La recepción era amplia, pero estaba vacía. Al caminar por las instalaciones, me dio la impresión de que de no ser por mí, el hotel estaría vacío. Había una alberca, pero estaba cerrada. Mi habitación era sencilla y amplia, aunque bien iluminada y ventilada. Me recordó a algunos pueblos europeos que tienen manantiales, sólo que semidesierto. Los jardines estaban cubiertos de maleza, las ramas de los árboles caían por las veredas entre los edificios. A la distancia y detrás del pequeño bosque que separaba el hotel del mundo exterior, se escuchaba el tránsito de la autopista.
Me fui a dormir bajo sábanas limpias, aunque delgadas; sentía el aire frío proveniente de la montaña. Me quedé pensando en lo atinado de mi decisión de desviarme hacia Santa Catarina. Concluí que la ciudad sólo tenía sentido si se le comparaba con el campo. Después de todo, alguna vez la ciudad fue campos y colinas, animales y campesinos.
Alguna vez, este hotel había reunido a familias acomodadas que querían disfrutar del campo en las faldas frías de la montaña. Ahora era una causa perdida, abandonada a la memoria. Al día siguiente la mujer de la recepción limpiaba la mala hierba que crecía entre los senderos que atravesaban el hotel.
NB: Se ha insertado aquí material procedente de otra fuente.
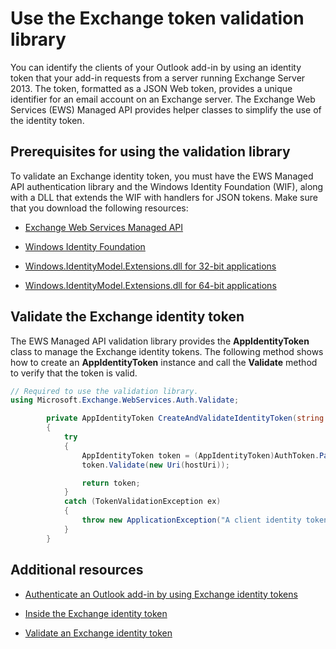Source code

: 
# Use the Exchange token validation library

You can identify the clients of your Outlook add-in by using an identity token that your add-in requests from a server running Exchange Server 2013. The token, formatted as a JSON Web token, provides a unique identifier for an email account on an Exchange server. The Exchange Web Services (EWS) Managed API provides helper classes to simplify the use of the identity token.

## Prerequisites for using the validation library


To validate an Exchange identity token, you must have the EWS Managed API authentication library and the Windows Identity Foundation (WIF), along with a DLL that extends the WIF with handlers for JSON tokens. Make sure that you download the following resources:


- [Exchange Web Services Managed API](http://go.microsoft.com/fwlink/?LinkID=255472)
    
- [Windows Identity Foundation ](http://www.microsoft.com/en-us/download/details.aspx?id=17331)
    
- [Windows.IdentityModel.Extensions.dll for 32-bit applications](http://download.microsoft.com/download/0/1/D/01D06854-CA0C-46F1-ADBA-EBF86010DCC6/MicrosoftIdentityExtensions-32.msi)
    
- [Windows.IdentityModel.Extensions.dll for 64-bit applications](http://download.microsoft.com/download/0/1/D/01D06854-CA0C-46F1-ADBA-EBF86010DCC6/MicrosoftIdentityExtensions-64.msi)
    

## Validate the Exchange identity token


The EWS Managed API validation library provides the  **AppIdentityToken** class to manage the Exchange identity tokens. The following method shows how to create an **AppIdentityToken** instance and call the **Validate** method to verify that the token is valid.


```C#
// Required to use the validation library.
using Microsoft.Exchange.WebServices.Auth.Validate;

        private AppIdentityToken CreateAndValidateIdentityToken(string rawToken, string hostUri)
        {
            try
            {
                AppIdentityToken token = (AppIdentityToken)AuthToken.Parse(rawToken);
                token.Validate(new Uri(hostUri));

                return token;
            }
            catch (TokenValidationException ex)
            {
                throw new ApplicationException("A client identity token validation error occurred.", ex);
            }
        }

```


## Additional resources



- [Authenticate an Outlook add-in by using Exchange identity tokens](../outlook/authentication.md)
    
- [Inside the Exchange identity token](../outlook/inside-the-identity-token.md)
    
- [Validate an Exchange identity token](../outlook/validate-an-identity-token.md)
    
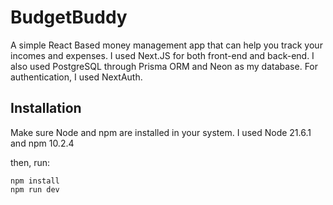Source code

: # BudgetBuddy

A simple React Based money management app that can help you track your incomes and expenses. I used Next.JS for both front-end and back-end. I also used PostgreSQL through Prisma ORM and Neon as my database. For authentication, I used NextAuth.

## Installation
Make sure Node and npm are installed in your system. I used Node 21.6.1 and npm 10.2.4

then, run:
```
npm install
npm run dev
```


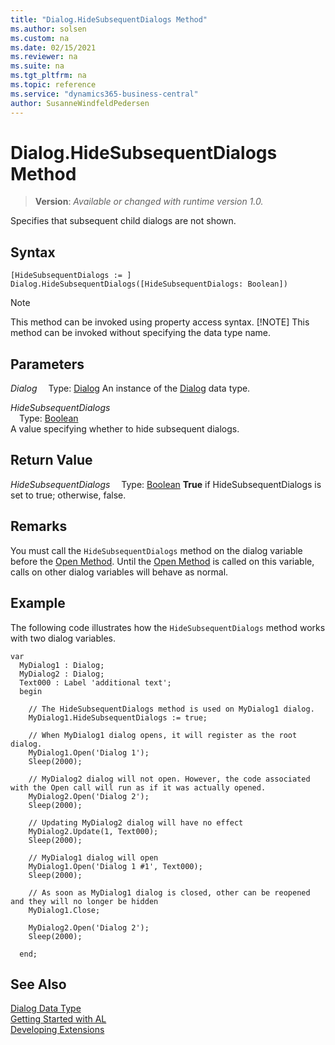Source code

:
 ```yaml
---
title: "Dialog.HideSubsequentDialogs Method"
ms.author: solsen
ms.custom: na
ms.date: 02/15/2021
ms.reviewer: na
ms.suite: na
ms.tgt_pltfrm: na
ms.topic: reference
ms.service: "dynamics365-business-central"
author: SusanneWindfeldPedersen
---
```

[//]: # (START>DO_NOT_EDIT)
[//]: # (IMPORTANT:Do not edit any of the content between here and the END>DO_NOT_EDIT.)
[//]: # (Any modifications should be made in the .xml files in the ModernDev repo.)
# Dialog.HideSubsequentDialogs Method
> **Version**: _Available or changed with runtime version 1.0._

Specifies that subsequent child dialogs are not shown.


## Syntax
```
[HideSubsequentDialogs := ]  Dialog.HideSubsequentDialogs([HideSubsequentDialogs: Boolean])
```
> [!NOTE]
> This method can be invoked using property access syntax.
> [!NOTE]
> This method can be invoked without specifying the data type name.
## Parameters
*Dialog*
&emsp;Type: [Dialog](dialog-data-type.md)
An instance of the [Dialog](dialog-data-type.md) data type.

*HideSubsequentDialogs*  
&emsp;Type: [Boolean](../boolean/boolean-data-type.md)  
A value specifying whether to hide subsequent dialogs.  


## Return Value
*HideSubsequentDialogs*
&emsp;Type: [Boolean](../boolean/boolean-data-type.md)
**True** if HideSubsequentDialogs is set to true; otherwise, false.


[//]: # (IMPORTANT: END>DO_NOT_EDIT)

## Remarks

You must call the `HideSubsequentDialogs` method on the dialog variable before the [Open Method](../../methods-auto/dialog/dialog-open-method.md). Until the [Open Method](../../methods-auto/dialog/dialog-open-method.md) is called on this variable, calls on other dialog variables will behave as normal.

## Example

The following code illustrates how the `HideSubsequentDialogs` method works with two dialog variables.

```al
var
  MyDialog1 : Dialog;
  MyDialog2 : Dialog;
  Text000 : Label 'additional text';
  begin

    // The HideSubsequentDialogs method is used on MyDialog1 dialog.
    MyDialog1.HideSubsequentDialogs := true;

    // When MyDialog1 dialog opens, it will register as the root dialog.
    MyDialog1.Open('Dialog 1');
    Sleep(2000);

    // MyDialog2 dialog will not open. However, the code associated with the Open call will run as if it was actually opened.
    MyDialog2.Open('Dialog 2');
    Sleep(2000);

    // Updating MyDialog2 dialog will have no effect
    MyDialog2.Update(1, Text000);
    Sleep(2000);

    // MyDialog1 dialog will open 
    MyDialog1.Open('Dialog 1 #1', Text000);
    Sleep(2000);

    // As soon as MyDialog1 dialog is closed, other can be reopened and they will no longer be hidden
    MyDialog1.Close;

    MyDialog2.Open('Dialog 2');
    Sleep(2000);

  end;  
```  

## See Also
[Dialog Data Type](dialog-data-type.md)  
[Getting Started with AL](../../devenv-get-started.md)  
[Developing Extensions](../../devenv-dev-overview.md)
Me contó que era la dueña. El hotel había sido de sus padres y había vivido una infancia hermosa en lo que en ese entonces había sido un sitio encantado con jardines, juegos y huéspedes. El hotel había tenido mucho éxito. Sus padres habían muerto y lo había heredado. Cuando se construyó la autopista de cobro, el lugar quedó aislado del tránsito. Comenzó la espiral hacia la ruina: despidieron a los empleados y cerraron la mayoría de las habitaciones.
Ahora tenía que hacerse cargo de aquel lugar en decadencia ella sola. No quería irse, había pasado toda su vida en el hotel y tenía recuerdos felices. Al mismo tiempo, el suyo era un caso perdido. El hotel nunca recuperaría su esplendor mientras estuviera situado frente a una autopista. Había perdido su propósito, no así la mujer. Seguía manteniendo la propiedad de la mejor manera posible: era recepcionista, jardinera y plomera. El último destello de vida en un cuerpo moribundo.
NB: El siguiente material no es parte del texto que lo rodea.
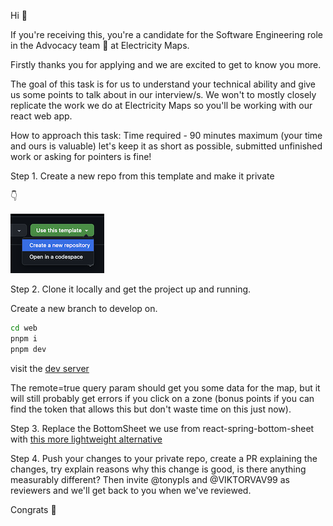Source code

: Hi 👋

If you're receiving this, you're a candidate for the Software Engineering role in the Advocacy team 🥑 at Electricity Maps.

Firstly thanks you for applying and we are excited to get to know you more.

The goal of this task is for us to understand your technical ability and give us some points to talk about in our interview/s. We won't to mostly closely replicate the work we do at Electricity Maps so you'll be working with our react web app.

How to approach this task:
Time required - 90 minutes maximum (your time and ours is valuable) let's keep it as short as possible, submitted unfinished work or asking for pointers is fine!

Step 1.
Create a new repo from this template and make it private

👇

<img src="image.png" width="150" >

Step 2.
Clone it locally and get the project up and running.

Create a new branch to develop on.

```bash
cd web
pnpm i
pnpm dev
```

visit the [dev server](http://localhost:5173/map?remote=true)

The remote=true query param should get you some data for the map, but it will still probably get errors if you click on a zone (bonus points if you can find the token that allows this but don't waste time on this just now).

Step 3.
Replace the BottomSheet we use from react-spring-bottom-sheet with [this more lightweight alternative](https://www.npmjs.com/package/bottom-sheet-dialog)

Step 4.
Push your changes to your private repo, create a PR explaining the changes, try explain reasons why this change is good, is there anything measurably different? Then invite @tonypls and @VIKTORVAV99 as reviewers and we'll get back to you when we've reviewed.

Congrats 🎉
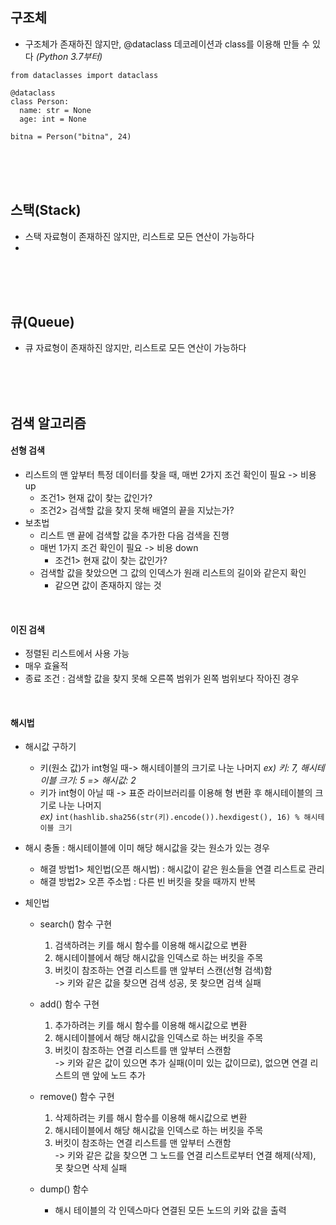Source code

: 
## 구조체

- 구조체가 존재하진 않지만, @dataclass 데코레이션과 class를 이용해 만들 수 있다 _(Python 3.7부터)_

```
from dataclasses import dataclass

@dataclass
class Person:
  name: str = None
  age: int = None
```
```
bitna = Person("bitna", 24)
```

<br><br><br>

## 스택(Stack)
- 스택 자료형이 존재하진 않지만, 리스트로 모든 연산이 가능하다
- 

<br><br><br>

## 큐(Queue)
- 큐 자료형이 존재하진 않지만, 리스트로 모든 연산이 가능하다

<br><br><br>

## 검색 알고리즘

#### 선형 검색
- 리스트의 맨 앞부터 특정 데이터를 찾을 때, 매번 2가지 조건 확인이 필요 -> 비용 up
  - 조건1> 현재 값이 찾는 값인가?
  - 조건2> 검색할 값을 찾지 못해 배열의 끝을 지났는가?
- 보초법
  - 리스트 맨 끝에 검색할 값을 추가한 다음 검색을 진행
  - 매번 1가지 조건 확인이 필요 -> 비용 down
    - 조건1> 현재 값이 찾는 값인가?
  - 검색할 값을 찾았으면 그 값의 인덱스가 원래 리스트의 길이와 같은지 확인
    - 같으면 값이 존재하지 않는 것 
<br>

#### 이진 검색
- 정렬된 리스트에서 사용 가능
- 매우 효율적
- 종료 조건 : 검색할 값을 찾지 못해 오른쪽 범위가 왼쪽 범위보다 작아진 경우

<br>

#### 해시법
- 해시값 구하기
  - 키(원소 값)가 int형일 때-> 해시테이블의 크기로 나눈 나머지 _ex) 키: 7, 해시테이블 크기: 5 => 해시값: 2_
  - 키가 int형이 아닐 때 -> 표준 라이브러리를 이용해 형 변환 후 해시테이블의 크기로 나눈 나머지 <br>
  _ex)_ `int(hashlib.sha256(str(키).encode()).hexdigest(), 16) % 해시테이블 크기`
  
  
- 해시 충돌 : 해시테이블에 이미 해당 해시값을 갖는 원소가 있는 경우
  - 해결 방법1> 체인법(오픈 해시법) : 해시값이 같은 원소들을 연결 리스트로 관리
  - 해결 방법2> 오픈 주소법 : 다른 빈 버킷을 찾을 때까지 반복


- 체인법
  - search() 함수 구현
    1. 검색하려는 키를 해시 함수를 이용해 해시값으로 변환
    2. 해시테이블에서 해당 해시값을 인덱스로 하는 버킷을 주목
    3. 버킷이 참조하는 연결 리스트를 맨 앞부터 스캔(선형 검색)함
    <br>  -> 키와 같은 값을 찾으면 검색 성공, 못 찾으면 검색 실패

  - add() 함수 구현
    1. 추가하려는 키를 해시 함수를 이용해 해시값으로 변환
    2. 해시테이블에서 해당 해시값을 인덱스로 하는 버킷을 주목
    3. 버킷이 참조하는 연결 리스트를 맨 앞부터 스캔함
     <br>  -> 키와 같은 값이 있으면 추가 실패(이미 있는 값이므로), 없으면 연결 리스트의 맨 앞에 노드 추가

  - remove() 함수 구현
    1. 삭제하려는 키를 해시 함수를 이용해 해시값으로 변환
    2. 해시테이블에서 해당 해시값을 인덱스로 하는 버킷을 주목
    3. 버킷이 참조하는 연결 리스트를 맨 앞부터 스캔함
     <br>  -> 키와 같은 값을 찾으면 그 노드를 연결 리스트로부터 연결 해제(삭제), 못 찾으면 삭제 실패

  - dump() 함수
    - 해시 테이블의 각 인덱스마다 연결된 모든 노드의 키와 값을 출력

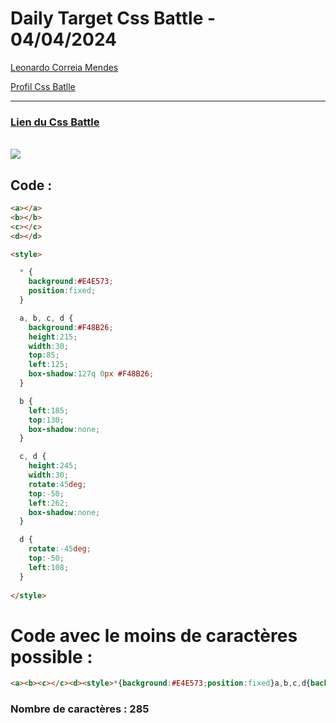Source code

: # Daily Target Css Battle - 04/04/2024

[Leonardo Correia Mendes](https://github.com/leonardo-correiamendes)

[Profil Css Batlle](https://cssbattle.dev/player/PxahljaEJJesW2q41DyRFOpJIt73)

<hr>

### [Lien du Css Battle](https://cssbattle.dev/play/RHeJitBflTmhRpsZyWlA)
<br>

<img src="https://firebasestorage.googleapis.com/v0/b/cssbattleapp.appspot.com/o/user%2Fummd3POvEDfFyeFvVdOMG3OOrwE2%2Ftargets%2Ftarget_C2mqVaQ.png?alt=media">

<br>

## Code : 
```html
<a></a>
<b></b>
<c></c>
<d></d>

<style>

  * {
    background:#E4E573;
    position:fixed;
  }

  a, b, c, d {
    background:#F48B26;
    height:215;
    width:30;
    top:85;
    left:125;
    box-shadow:127q 0px #F48B26;
  }

  b {
    left:185;
    top:130;
    box-shadow:none;
  }  

  c, d {
    height:245;
    width:30;
    rotate:45deg;
    top:-50;
    left:262;
    box-shadow:none;
  }

  d {
    rotate:-45deg;
    top:-50;
    left:108;
  }
  
</style>
```

# Code avec le moins de caractères possible : 

```html
<a><b><c></c><d><style>*{background:#E4E573;position:fixed}a,b,c,d{background:#F48B26;height:215;width:30;top:85;left:125;box-shadow:127q 0 #F48B26}b{left:185;top:130;box-shadow:none}c,d{height:245;width:30;rotate:45deg;top:-50;left:262;box-shadow:none}d{rotate:-45deg;top:-50;left:108
```

### Nombre de caractères : 285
A veces hay partes de la ciudad que parecen embrujadas por el pasado, se mantienen vivas por un poco de pintura desgastada, un anciano que camina por ahí arrastrando los pies, los patrones de las paredes o los cimientos en una pradera. La forma se conserva mucho después de que ha desparecido la función.
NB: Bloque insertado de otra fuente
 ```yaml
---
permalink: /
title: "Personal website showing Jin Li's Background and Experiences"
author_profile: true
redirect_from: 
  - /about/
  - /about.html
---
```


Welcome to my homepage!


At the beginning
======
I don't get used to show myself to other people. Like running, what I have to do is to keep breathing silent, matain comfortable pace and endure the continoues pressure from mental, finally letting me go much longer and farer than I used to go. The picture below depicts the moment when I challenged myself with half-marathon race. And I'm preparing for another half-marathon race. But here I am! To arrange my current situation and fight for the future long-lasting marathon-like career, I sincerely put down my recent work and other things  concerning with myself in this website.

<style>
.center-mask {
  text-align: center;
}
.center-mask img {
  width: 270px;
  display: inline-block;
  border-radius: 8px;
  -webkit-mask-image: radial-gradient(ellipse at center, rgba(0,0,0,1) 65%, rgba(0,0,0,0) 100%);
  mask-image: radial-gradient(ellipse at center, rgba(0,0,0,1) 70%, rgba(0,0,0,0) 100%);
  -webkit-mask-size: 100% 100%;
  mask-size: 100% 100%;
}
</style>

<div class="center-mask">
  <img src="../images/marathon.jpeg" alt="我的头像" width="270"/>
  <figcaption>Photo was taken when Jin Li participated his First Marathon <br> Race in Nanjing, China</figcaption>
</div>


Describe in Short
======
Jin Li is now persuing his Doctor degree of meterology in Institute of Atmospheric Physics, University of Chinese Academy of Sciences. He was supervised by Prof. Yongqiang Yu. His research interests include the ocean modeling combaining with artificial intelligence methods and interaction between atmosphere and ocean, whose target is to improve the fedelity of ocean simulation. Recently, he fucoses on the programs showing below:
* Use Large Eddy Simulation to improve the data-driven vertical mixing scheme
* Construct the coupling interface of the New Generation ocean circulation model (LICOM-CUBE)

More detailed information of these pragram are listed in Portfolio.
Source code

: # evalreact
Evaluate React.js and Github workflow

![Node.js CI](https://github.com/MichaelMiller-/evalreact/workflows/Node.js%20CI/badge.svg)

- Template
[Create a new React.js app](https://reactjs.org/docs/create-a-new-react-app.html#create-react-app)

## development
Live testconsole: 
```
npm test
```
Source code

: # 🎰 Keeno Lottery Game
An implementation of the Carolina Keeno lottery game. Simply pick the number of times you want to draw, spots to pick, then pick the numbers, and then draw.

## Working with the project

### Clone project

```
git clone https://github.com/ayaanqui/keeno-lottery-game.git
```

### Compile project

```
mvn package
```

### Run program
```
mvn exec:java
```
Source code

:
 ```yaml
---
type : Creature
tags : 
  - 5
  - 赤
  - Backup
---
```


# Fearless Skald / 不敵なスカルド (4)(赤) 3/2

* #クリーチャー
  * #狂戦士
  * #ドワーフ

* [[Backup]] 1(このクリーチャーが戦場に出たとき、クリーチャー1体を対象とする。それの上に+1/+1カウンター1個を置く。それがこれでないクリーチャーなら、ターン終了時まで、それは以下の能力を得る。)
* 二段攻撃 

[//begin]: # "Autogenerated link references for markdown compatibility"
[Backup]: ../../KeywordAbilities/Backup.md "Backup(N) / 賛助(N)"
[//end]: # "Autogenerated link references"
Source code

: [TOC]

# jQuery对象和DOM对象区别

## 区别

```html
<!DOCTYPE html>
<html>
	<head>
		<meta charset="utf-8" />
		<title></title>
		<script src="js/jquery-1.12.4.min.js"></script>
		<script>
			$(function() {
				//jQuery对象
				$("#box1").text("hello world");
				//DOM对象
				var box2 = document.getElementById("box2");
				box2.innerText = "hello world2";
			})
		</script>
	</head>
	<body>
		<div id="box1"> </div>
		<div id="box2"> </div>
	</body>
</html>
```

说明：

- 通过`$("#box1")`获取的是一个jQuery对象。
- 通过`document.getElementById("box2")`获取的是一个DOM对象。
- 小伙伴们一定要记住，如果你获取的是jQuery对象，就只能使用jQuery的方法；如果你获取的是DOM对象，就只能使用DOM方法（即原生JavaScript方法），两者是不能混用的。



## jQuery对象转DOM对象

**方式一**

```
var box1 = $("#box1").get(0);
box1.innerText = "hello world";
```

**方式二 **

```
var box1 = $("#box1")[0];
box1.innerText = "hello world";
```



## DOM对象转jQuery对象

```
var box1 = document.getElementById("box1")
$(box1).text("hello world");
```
El extrarradio de la ciudad está lleno de dichos fantasmas. Autobuses viejos, abandonados y olvidados, caravanas de circo con pintura descarapelada que podrían convertirse en chatarra o ser remodelados, edificios a medio construir, las ruinas de una hacienda. Quizá con el tiempo se le encuentre otro propósito a este hotel, sólo que más allá de la frontera con la ciudad. El mundo cambia y perdemos todo propósito, lo que de momento parece tan certero, desparece en el aire. Lo único que permanece son los recuerdos.